- EXERCISE BRIEF:
Go through the entries, filter for the word "into", and copy every line that has it.

- EXERCISE DATA:

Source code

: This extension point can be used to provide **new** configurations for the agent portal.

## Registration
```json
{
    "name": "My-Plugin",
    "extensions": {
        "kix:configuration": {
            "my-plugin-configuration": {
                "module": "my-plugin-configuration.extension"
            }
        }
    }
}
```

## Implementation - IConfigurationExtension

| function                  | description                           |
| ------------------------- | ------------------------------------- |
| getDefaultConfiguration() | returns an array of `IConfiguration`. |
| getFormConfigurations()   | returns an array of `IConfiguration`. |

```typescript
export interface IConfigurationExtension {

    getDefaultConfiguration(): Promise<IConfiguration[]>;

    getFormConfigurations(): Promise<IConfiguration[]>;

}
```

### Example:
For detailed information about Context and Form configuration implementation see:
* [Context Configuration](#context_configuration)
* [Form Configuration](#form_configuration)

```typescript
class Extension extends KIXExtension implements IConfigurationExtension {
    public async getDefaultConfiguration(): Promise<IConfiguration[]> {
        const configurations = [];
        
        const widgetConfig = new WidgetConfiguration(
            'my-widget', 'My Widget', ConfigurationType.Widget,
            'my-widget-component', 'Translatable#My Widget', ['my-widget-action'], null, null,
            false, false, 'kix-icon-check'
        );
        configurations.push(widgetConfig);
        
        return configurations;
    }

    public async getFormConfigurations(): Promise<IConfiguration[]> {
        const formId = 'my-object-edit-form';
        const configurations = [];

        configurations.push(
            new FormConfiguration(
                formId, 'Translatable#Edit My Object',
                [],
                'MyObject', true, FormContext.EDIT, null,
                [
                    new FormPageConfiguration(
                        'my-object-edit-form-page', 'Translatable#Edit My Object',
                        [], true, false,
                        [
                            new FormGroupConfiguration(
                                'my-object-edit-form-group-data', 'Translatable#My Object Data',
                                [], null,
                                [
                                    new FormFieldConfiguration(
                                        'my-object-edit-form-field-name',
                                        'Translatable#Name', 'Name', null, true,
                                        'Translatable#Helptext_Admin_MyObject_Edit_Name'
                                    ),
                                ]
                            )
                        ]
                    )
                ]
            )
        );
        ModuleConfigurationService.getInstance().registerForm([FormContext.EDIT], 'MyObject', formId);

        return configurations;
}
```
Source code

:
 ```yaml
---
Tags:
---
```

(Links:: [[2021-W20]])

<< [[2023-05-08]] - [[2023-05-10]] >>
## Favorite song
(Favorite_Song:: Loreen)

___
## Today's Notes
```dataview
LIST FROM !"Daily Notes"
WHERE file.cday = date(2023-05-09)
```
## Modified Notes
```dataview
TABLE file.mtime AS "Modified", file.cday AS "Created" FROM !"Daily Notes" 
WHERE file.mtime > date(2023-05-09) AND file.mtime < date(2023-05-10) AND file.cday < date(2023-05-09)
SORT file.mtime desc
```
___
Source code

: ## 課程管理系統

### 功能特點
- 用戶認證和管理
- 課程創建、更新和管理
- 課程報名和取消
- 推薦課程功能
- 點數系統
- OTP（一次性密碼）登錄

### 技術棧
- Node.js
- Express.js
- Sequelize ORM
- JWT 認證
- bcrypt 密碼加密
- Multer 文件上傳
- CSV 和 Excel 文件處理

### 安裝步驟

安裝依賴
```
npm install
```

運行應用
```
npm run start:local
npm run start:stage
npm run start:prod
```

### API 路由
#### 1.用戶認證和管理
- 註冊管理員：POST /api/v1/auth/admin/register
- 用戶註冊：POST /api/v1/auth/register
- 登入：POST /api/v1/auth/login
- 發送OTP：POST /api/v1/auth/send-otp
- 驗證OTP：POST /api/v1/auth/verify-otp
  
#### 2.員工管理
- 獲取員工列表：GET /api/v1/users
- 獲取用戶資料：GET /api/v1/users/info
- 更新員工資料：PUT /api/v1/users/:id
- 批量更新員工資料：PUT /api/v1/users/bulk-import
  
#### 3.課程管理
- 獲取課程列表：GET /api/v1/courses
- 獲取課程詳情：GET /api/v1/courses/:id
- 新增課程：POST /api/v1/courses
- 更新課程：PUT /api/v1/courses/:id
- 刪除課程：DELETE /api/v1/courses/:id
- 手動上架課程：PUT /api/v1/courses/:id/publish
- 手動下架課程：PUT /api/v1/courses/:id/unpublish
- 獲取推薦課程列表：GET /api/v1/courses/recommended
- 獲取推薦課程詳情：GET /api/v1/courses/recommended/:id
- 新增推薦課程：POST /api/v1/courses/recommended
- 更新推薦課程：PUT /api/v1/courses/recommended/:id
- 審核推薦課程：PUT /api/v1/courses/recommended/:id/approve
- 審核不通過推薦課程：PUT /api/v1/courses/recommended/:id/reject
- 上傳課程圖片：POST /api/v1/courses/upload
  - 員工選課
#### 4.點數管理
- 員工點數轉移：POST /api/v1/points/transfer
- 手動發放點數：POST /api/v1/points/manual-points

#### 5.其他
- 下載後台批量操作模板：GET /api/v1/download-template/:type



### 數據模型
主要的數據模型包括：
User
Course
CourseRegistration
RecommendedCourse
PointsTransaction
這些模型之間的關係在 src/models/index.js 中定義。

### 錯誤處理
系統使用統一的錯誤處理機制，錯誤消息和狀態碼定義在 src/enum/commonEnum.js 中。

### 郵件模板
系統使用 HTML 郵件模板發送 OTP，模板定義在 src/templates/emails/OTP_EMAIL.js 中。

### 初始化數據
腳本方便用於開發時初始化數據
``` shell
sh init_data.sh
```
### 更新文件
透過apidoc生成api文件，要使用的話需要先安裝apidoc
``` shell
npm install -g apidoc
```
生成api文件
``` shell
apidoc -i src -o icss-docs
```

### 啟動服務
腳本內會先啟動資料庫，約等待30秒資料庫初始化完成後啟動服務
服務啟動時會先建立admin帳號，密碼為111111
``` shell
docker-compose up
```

---

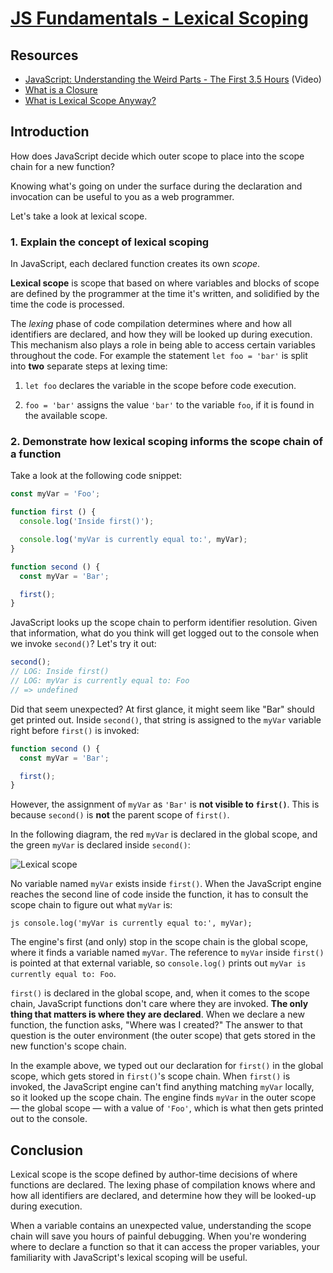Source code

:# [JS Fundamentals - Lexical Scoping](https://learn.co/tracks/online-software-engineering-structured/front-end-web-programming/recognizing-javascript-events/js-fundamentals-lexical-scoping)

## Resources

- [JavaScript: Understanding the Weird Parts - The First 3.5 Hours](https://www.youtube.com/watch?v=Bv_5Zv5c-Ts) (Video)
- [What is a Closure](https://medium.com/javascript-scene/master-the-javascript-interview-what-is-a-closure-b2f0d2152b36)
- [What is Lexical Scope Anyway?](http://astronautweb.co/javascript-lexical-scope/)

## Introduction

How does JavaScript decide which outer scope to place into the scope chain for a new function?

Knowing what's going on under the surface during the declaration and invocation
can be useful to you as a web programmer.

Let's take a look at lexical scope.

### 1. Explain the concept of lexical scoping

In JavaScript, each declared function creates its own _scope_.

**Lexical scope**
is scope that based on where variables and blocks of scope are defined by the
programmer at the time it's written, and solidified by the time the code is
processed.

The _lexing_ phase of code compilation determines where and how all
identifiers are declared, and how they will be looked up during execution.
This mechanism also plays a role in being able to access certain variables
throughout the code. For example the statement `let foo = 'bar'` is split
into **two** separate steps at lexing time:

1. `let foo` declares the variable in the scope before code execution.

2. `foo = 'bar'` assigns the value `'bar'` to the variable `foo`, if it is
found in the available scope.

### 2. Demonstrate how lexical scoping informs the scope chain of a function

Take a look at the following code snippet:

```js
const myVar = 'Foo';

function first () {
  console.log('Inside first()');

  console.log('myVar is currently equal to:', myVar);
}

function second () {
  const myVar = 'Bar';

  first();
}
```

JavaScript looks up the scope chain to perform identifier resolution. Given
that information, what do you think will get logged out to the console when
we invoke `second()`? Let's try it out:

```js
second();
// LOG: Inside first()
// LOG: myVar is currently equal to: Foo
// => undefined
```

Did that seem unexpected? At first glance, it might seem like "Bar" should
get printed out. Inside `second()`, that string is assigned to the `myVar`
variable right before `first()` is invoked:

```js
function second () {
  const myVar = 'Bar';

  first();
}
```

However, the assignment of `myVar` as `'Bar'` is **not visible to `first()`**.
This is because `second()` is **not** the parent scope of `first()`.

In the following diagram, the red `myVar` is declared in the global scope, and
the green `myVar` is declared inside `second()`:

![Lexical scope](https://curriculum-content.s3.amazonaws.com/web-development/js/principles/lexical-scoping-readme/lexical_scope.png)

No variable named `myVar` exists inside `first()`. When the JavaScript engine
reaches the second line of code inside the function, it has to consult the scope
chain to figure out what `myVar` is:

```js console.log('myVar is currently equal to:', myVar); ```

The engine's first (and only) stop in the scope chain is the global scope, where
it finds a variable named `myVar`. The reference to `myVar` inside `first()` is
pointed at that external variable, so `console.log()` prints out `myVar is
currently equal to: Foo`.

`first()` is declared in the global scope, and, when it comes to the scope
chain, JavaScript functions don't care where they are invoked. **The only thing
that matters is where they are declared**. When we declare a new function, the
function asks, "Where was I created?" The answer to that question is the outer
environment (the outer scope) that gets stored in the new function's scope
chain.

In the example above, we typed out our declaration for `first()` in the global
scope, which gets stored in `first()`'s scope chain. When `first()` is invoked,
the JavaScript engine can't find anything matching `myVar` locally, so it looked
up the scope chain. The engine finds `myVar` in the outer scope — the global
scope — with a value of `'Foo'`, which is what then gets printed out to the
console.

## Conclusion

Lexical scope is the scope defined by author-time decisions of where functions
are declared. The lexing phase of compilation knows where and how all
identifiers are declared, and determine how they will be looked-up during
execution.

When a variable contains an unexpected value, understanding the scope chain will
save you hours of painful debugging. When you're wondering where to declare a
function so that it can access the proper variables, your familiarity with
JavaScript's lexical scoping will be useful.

- YOUR RESPONSE:
How does JavaScript decide which outer scope to place into the scope chain for a new function?
into **two** separate steps at lexing time:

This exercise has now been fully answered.